(Records provided)
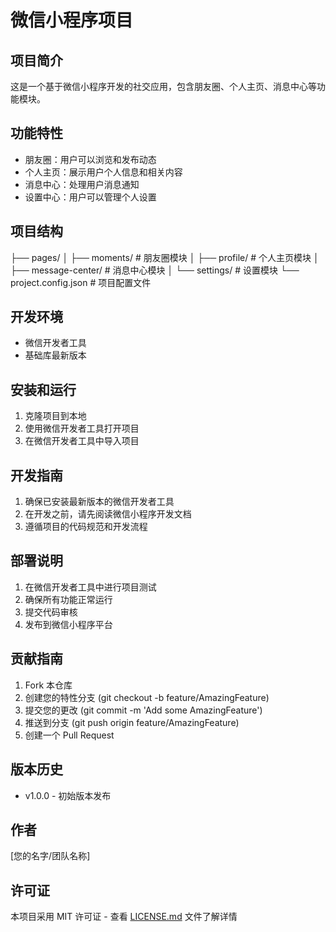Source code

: # 微信小程序项目

## 项目简介
这是一个基于微信小程序开发的社交应用，包含朋友圈、个人主页、消息中心等功能模块。

## 功能特性
- 朋友圈：用户可以浏览和发布动态
- 个人主页：展示用户个人信息和相关内容
- 消息中心：处理用户消息通知
- 设置中心：用户可以管理个人设置

## 项目结构 

├── pages/
│ ├── moments/ # 朋友圈模块
│ ├── profile/ # 个人主页模块
│ ├── message-center/ # 消息中心模块
│ └── settings/ # 设置模块
└── project.config.json # 项目配置文件

## 开发环境
- 微信开发者工具
- 基础库最新版本

## 安装和运行
1. 克隆项目到本地
2. 使用微信开发者工具打开项目
3. 在微信开发者工具中导入项目

## 开发指南
1. 确保已安装最新版本的微信开发者工具
2. 在开发之前，请先阅读微信小程序开发文档
3. 遵循项目的代码规范和开发流程

## 部署说明
1. 在微信开发者工具中进行项目测试
2. 确保所有功能正常运行
3. 提交代码审核
4. 发布到微信小程序平台

## 贡献指南
1. Fork 本仓库
2. 创建您的特性分支 (git checkout -b feature/AmazingFeature)
3. 提交您的更改 (git commit -m 'Add some AmazingFeature')
4. 推送到分支 (git push origin feature/AmazingFeature)
5. 创建一个 Pull Request

## 版本历史
- v1.0.0 - 初始版本发布

## 作者
[您的名字/团队名称]

## 许可证
本项目采用 MIT 许可证 - 查看 [LICENSE.md](LICENSE.md) 文件了解详情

(Your goal) Count every line in the data that contains the word "AmazingFeature", then give that count and nothing else.

(Exercise response) 3